Exploring 2-rank strategic weight manipulation in multiple attribute decision making and its applications in project review and university ranking

Abstract

In some real multiple attribute decision making (MADM) problems, sometimes, it is time-consuming and unnecessary to obtain a complete ranking of alternatives, thus, a decision maker would classify the alternatives into two ordered categories, forming a 2-rank MADM problem. Occasionally, a decision maker can manipulate the desired 2-rank results by strategically setting attribute weights. This process is called 2-rank strategic weight manipulation (2RSWM). First, this study defines the 2-rank range of alternatives.
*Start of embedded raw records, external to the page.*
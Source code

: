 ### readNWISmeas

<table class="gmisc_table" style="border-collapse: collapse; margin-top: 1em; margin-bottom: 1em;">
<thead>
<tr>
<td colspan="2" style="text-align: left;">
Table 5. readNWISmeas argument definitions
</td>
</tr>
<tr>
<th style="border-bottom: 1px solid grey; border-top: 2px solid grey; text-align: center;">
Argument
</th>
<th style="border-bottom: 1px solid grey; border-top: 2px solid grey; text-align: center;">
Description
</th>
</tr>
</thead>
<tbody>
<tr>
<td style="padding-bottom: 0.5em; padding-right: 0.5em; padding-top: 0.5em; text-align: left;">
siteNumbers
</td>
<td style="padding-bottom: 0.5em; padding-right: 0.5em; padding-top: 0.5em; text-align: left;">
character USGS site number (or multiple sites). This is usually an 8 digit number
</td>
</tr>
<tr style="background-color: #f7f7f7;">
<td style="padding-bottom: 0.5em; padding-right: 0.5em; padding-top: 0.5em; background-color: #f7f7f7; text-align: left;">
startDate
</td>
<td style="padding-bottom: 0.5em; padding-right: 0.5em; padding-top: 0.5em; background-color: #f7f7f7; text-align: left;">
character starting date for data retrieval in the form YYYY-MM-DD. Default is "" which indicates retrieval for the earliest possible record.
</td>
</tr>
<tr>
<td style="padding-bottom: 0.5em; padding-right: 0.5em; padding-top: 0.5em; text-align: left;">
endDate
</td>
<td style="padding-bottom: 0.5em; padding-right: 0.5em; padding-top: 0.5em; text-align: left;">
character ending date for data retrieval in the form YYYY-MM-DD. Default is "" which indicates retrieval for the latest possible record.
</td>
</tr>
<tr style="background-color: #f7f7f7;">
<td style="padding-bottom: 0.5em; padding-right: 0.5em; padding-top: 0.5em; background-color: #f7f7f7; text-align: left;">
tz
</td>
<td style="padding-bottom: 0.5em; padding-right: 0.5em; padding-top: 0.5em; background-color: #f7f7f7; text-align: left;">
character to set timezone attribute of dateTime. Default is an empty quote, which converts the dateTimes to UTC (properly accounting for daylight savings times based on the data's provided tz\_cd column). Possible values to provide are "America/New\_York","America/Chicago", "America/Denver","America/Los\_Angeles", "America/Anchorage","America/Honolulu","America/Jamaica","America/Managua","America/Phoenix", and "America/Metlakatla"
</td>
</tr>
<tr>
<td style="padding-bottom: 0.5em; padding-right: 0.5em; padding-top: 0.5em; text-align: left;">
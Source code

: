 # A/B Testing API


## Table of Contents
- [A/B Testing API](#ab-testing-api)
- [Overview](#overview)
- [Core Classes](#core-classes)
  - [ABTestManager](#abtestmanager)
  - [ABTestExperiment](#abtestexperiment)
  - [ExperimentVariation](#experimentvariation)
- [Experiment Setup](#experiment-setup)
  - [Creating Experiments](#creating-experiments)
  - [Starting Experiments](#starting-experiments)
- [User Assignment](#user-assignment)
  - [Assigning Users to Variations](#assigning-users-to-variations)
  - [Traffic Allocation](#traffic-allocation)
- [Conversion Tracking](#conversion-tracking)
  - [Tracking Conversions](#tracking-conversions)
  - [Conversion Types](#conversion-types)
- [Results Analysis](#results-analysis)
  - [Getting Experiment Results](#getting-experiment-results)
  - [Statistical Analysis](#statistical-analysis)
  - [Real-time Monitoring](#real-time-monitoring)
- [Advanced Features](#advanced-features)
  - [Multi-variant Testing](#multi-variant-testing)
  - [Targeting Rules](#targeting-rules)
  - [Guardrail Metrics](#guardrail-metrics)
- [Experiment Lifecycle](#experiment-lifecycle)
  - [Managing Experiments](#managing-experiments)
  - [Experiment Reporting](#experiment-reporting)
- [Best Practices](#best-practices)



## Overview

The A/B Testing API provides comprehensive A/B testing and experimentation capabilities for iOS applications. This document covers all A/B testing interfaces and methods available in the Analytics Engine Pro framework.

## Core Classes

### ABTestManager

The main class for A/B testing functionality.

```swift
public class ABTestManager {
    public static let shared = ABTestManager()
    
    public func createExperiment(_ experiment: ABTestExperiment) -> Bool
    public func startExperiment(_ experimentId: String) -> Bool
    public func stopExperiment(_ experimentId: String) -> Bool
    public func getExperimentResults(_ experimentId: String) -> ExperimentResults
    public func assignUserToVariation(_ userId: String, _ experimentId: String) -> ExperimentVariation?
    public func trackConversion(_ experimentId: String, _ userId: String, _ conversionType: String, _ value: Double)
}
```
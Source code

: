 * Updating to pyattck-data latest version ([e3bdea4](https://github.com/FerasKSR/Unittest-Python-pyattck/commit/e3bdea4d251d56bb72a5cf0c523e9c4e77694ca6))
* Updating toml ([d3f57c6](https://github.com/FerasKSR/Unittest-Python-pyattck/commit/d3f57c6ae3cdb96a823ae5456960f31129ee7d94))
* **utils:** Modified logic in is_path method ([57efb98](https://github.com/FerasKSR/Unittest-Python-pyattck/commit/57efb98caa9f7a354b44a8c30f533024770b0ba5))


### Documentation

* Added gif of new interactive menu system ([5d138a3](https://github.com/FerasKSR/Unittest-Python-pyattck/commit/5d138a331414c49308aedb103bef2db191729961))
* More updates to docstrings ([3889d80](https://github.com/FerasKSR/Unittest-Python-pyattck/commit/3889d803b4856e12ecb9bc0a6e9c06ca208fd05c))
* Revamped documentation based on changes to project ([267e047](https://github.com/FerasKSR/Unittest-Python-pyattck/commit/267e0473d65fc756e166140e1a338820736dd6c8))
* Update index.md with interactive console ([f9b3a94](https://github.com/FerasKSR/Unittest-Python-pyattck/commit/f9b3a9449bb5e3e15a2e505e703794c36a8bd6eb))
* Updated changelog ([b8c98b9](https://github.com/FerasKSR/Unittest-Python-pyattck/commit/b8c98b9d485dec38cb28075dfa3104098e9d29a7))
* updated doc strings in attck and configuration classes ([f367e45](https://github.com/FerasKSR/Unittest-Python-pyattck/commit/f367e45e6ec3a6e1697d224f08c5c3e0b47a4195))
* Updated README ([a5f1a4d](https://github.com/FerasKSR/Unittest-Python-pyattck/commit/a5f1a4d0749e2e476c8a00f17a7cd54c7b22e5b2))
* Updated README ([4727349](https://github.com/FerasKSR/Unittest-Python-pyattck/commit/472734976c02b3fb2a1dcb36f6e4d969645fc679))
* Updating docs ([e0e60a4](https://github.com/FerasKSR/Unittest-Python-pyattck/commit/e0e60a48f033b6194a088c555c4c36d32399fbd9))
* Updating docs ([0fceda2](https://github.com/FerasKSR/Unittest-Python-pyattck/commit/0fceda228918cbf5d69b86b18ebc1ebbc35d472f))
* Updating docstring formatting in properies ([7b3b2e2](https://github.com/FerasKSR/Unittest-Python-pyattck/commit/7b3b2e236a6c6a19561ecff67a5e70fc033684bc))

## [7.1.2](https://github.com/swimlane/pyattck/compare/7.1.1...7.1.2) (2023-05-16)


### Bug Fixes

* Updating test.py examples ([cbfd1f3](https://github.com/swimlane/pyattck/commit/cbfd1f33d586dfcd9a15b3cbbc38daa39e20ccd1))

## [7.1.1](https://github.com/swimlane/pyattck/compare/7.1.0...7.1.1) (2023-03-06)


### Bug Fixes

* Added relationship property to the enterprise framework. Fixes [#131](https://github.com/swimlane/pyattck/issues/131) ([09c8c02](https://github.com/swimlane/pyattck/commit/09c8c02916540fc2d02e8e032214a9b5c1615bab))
Subsequently, several mixed 0–1 linear programming models (MLPMs) are constructed to obtain the 2-rank range and the strategic attribute weight vector of the desired 2-rank result of the alternative(s) of the decision maker. Furthermore, we provide conditions for the existence of the strategic attribute weight vector based on the 2-rank range of the alternatives and the proposed MLPMs. Finally, two illustrative examples and two simulation experiments are conducted to validate the effectiveness of our proposed models. Due to the ordered weighted averaging (OWA) operator having smaller average width of the 2-rank range, and a larger minimum distance between the impersonal and strategic attribute weight vectors, we argue that the OWA operator has a better performance than the weighted averaging (WA) operator in defending against 2RSWM.